### GOAL OF THE EXERCISE
The records below hold a stretch from the line with "- [🚀 Live Demo ](#-live-demo-)" through the line with "- [⭐️ Show your"; return exactly those lines, ends included, and nothing more.

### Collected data
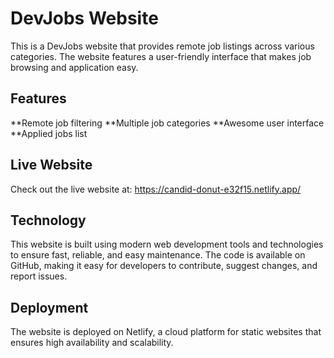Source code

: # DevJobs Website

This is a DevJobs website that provides remote job listings across various categories. The website features a user-friendly interface that makes job browsing and application easy.

## Features

**Remote job filtering
**Multiple job categories
**Awesome user interface
**Applied jobs list

## Live Website

Check out the live website at: https://candid-donut-e32f15.netlify.app/

## Technology

This website is built using modern web development tools and technologies to ensure fast, reliable, and easy maintenance. The code is available on GitHub, making it easy for developers to contribute, suggest changes, and report issues.

## Deployment

The website is deployed on Netlify, a cloud platform for static websites that ensures high availability and scalability.
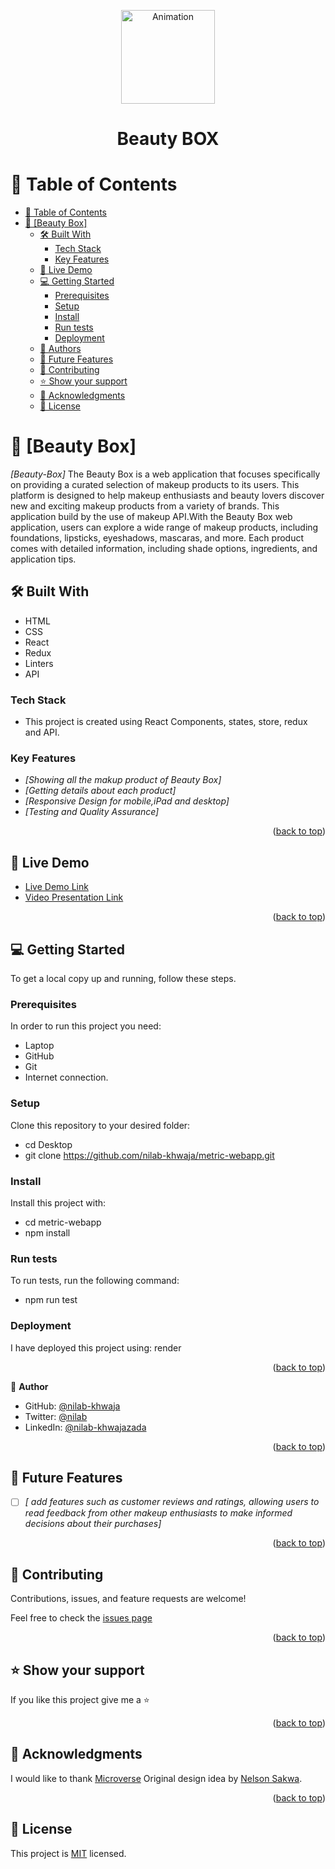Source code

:<p align="center">
  <img src="/src/assets/logo3.png" alt="Animation" width="150">
</p
<a name="readme-top"></a>

<div align="center">

  <h1><b>Beauty BOX</b></h1>

</div>

<!-- TABLE OF CONTENTS -->

# 📗 Table of Contents

- [📗 Table of Contents](#-table-of-contents)
- [📖 \[Beauty Box\] ](#-Beauty-Box-)
  - [🛠 Built With ](#-built-with-)
    - [Tech Stack ](#tech-stack-)
    - [Key Features ](#key-features-)
  - [🚀 Live Demo ](#-live-demo-)
  - [💻 Getting Started ](#-getting-started-)
    - [Prerequisites](#prerequisites)
    - [Setup](#setup)
    - [Install](#install)
    - [Run tests](#run-tests)
    - [Deployment](#deployment)
  - [👥 Authors ](#-authors-)
  - [🔭 Future Features ](#-future-features-)
  - [🤝 Contributing ](#-contributing-)
  - [⭐️ Show your support ](#️-show-your-support-)
  - [🙏 Acknowledgments ](#-acknowledgments-)
  - [📝 License ](#-license-)

<!-- PROJECT DESCRIPTION -->

# 📖 [Beauty Box] <a name="about-project"></a>

*[Beauty-Box]* The Beauty Box is a web application that focuses specifically on providing a curated selection of makeup products to its users. This platform is designed to help makeup enthusiasts and beauty lovers discover new and exciting makeup products from a variety of brands. This application build by the use of makeup API.With the Beauty Box web application, users can explore a wide range of makeup products, including foundations, lipsticks, eyeshadows, mascaras, and more. Each product comes with detailed information, including shade options, ingredients, and application tips.

## 🛠 Built With <a name="built-with"></a>

- HTML
- CSS
- React
- Redux
- Linters
- API

### Tech Stack <a name="tech-stack"></a>

- This project is created using React Components, states, store, redux and API.

<!-- Features -->

### Key Features <a name="key-features"></a>

- *[Showing all the makup product of Beauty Box]*
- *[Getting details about each product]*
- *[Responsive Design for mobile,iPad and desktop]*
- *[Testing and Quality Assurance]*


<p align="right">(<a href="#readme-top">back to top</a>)</p>

<!-- LIVE DEMO -->

## 🚀 Live Demo <a name="live-demo"></a>

- [Live Demo Link]()
- [Video Presentation Link]()

<p align="right">(<a href="#readme-top">back to top</a>)</p>

<!-- GETTING STARTED -->

## 💻 Getting Started <a name="getting-started"></a>

To get a local copy up and running, follow these steps.

### Prerequisites

In order to run this project you need:

- Laptop
- GitHub
- Git
- Internet connection.

### Setup

Clone this repository to your desired folder:

- cd Desktop
- git clone https://github.com/nilab-khwaja/metric-webapp.git

### Install

Install this project with:

  - cd metric-webapp
  - npm install

### Run tests

To run tests, run the following command:
- npm run test

### Deployment

I have deployed this project using: render

<p align="right">(<a href="#readme-top">back to top</a>)</p>

<!-- AUTHORS -->

👤 **Author**

- GitHub: [@nilab-khwaja](https://github.com/nilab-khwaja)
- Twitter: [@nilab](https://x.com/NilabKhwajazada?t=hEkqy2CCNFOIfGtbmD2gLA&s=35)
- LinkedIn: [@nilab-khwajazada](https://www.linkedin.com/in/nilab-khwajazada)


<p align="right">(<a href="#readme-top">back to top</a>)</p>

<!-- FUTURE FEATURES -->

## 🔭 Future Features <a name="future-features"></a>

- [ ] *[ add features such as customer reviews and ratings, allowing users to read feedback from other makeup enthusiasts to make informed decisions about their purchases]*



<p align="right">(<a href="#readme-top">back to top</a>)</p>

<!-- CONTRIBUTING -->

## 🤝 Contributing <a name="contributing"></a>

Contributions, issues, and feature requests are welcome!

Feel free to check the [issues page](https://github.com/nilab-khwaja/webapp/issues)

<p align="right">(<a href="#readme-top">back to top</a>)</p>

<!-- SUPPORT -->

## ⭐️ Show your support <a name="support"></a>

If you like this project give me a ⭐️

<p align="right">(<a href="#readme-top">back to top</a>)</p>

<!-- ACKNOWLEDGEMENTS -->

## 🙏 Acknowledgments <a name="acknowledgements"></a>

I would like to thank [Microverse](https://www.microverse.org/go)
Original design idea by [Nelson Sakwa](https://www.behance.net/sakwadesignstudio).

<p align="right">(<a href="#readme-top">back to top</a>)</p>

<!-- LICENSE -->

## 📝 License <a name="license"></a>

This project is [MIT](https://github.com/Chandan-devs-tech/react-capstone-tvmaze/blob/dev/Mit.md) licensed.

### THE ANSWER
  - [🚀 Live Demo ](#-live-demo-)
  - [💻 Getting Started ](#-getting-started-)
    - [Prerequisites](#prerequisites)
    - [Setup](#setup)
    - [Install](#install)
    - [Run tests](#run-tests)
    - [Deployment](#deployment)
  - [👥 Authors ](#-authors-)
  - [🔭 Future Features ](#-future-features-)
  - [🤝 Contributing ](#-contributing-)
  - [⭐️ Show your support ](#️-show-your-support-)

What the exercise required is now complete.